Stored data
%%

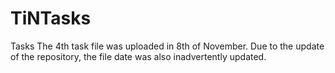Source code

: # TiNTasks
Tasks
The 4th task file was uploaded in 8th of November.
Due to the update of the repository, the file date was also inadvertently updated.
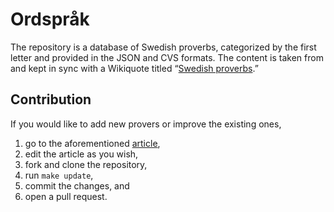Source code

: # Ordspråk

The repository is a database of Swedish proverbs, categorized by the first
letter and provided in the JSON and CVS formats. The content is taken from and
kept in sync with a Wikiquote titled “[Swedish proverbs][1].”

## Contribution

If you would like to add new provers or improve the existing ones,

1. go to the aforementioned [article][1],
2. edit the article as you wish,
3. fork and clone the repository,
4. run `make update`,
5. commit the changes, and
6. open a pull request.

[1]: https://en.wikiquote.org/wiki/Swedish_proverbs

%%

## About this task
Find the line containing "1. go to the", then output it and every line after it to the end of the data, exactly.

## Exercise result
1. go to the aforementioned [article][1],
2. edit the article as you wish,
3. fork and clone the repository,
4. run `make update`,
5. commit the changes, and
6. open a pull request.

[1]: https://en.wikiquote.org/wiki/Swedish_proverbs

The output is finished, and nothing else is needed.